• _Data under study_:
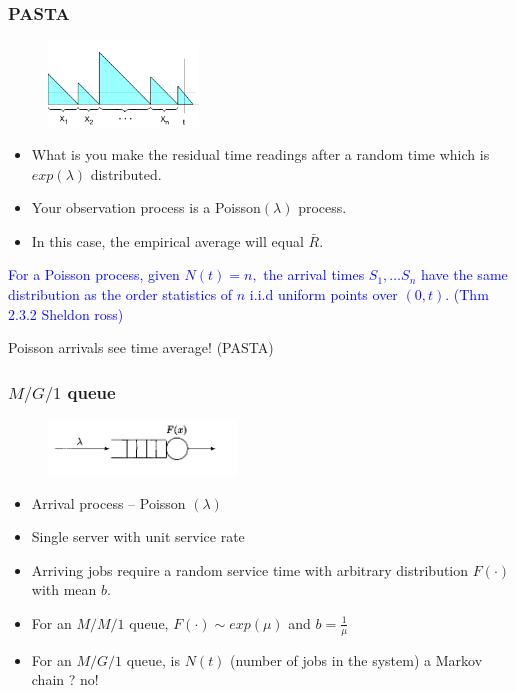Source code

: \documentclass{beamer}
\def \mp {\pause}
\def \mp {}
\newcommand{\ft}[1]{\frametitle{#1}}
\newcommand{\tcb}[1]{\textcolor{blue}{#1}}
\begin{document}
\begin{frame}
\ft{PASTA} 
 \begin{figure}
\includegraphics[width=4cm]{hitch}
\centering
\end{figure}
\begin{itemize}\setlength\itemsep{.4em}
\mp \item What is you make the residual time readings after a random time which is $exp(\lambda)$ distributed.
\mp \item Your observation process is a Poisson$(\lambda)$ process.
\mp\item In this case, the empirical average will equal $\bar{R}$.
\end{itemize}
\mp
\begin{tcolorbox}
\tcb{For a Poisson process, given $N(t) = n,$ the arrival times $S_1,\ldots S_n$ have the same distribution as the order statistics of $n$ i.i.d uniform points over $(0,t)$. (Thm 2.3.2 Sheldon ross)} 
\end{tcolorbox}
\mp \begin{tcolorbox}
Poisson arrivals see time average! (PASTA)     
    \end{tcolorbox}
\end{frame}


\begin{frame}
 \ft{$M/G/1$ queue}
\begin{figure}
\includegraphics[width=5cm]{mgone}
\centering
\end{figure}
\begin{itemize}\setlength\itemsep{.6em}
 \mp \item Arrival process -- Poisson $(\lambda)$
 \mp \item Single server with unit service rate
 \mp \item Arriving jobs require a random service time with arbitrary distribution $F(\cdot)$ with mean $b$.
\mp \item For an $M/M/1$ queue, $F(\cdot) \sim exp(\mu)$ and $b = \frac{1}{\mu}$ 
\mp\item For an $M/G/1$ queue, is $N(t)$ (number of jobs in the system) a Markov chain ? \mp no!
\end{itemize}
\end{frame}
\end{document}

• _Exercise brief_: Repeat word for word each line from the one with "chain ? \mp no!" to the end of the records above, inclusive.

• _Output below_:
\mp\item For an $M/G/1$ queue, is $N(t)$ (number of jobs in the system) a Markov chain ? \mp no!
\end{itemize}
\end{frame}
\end{document}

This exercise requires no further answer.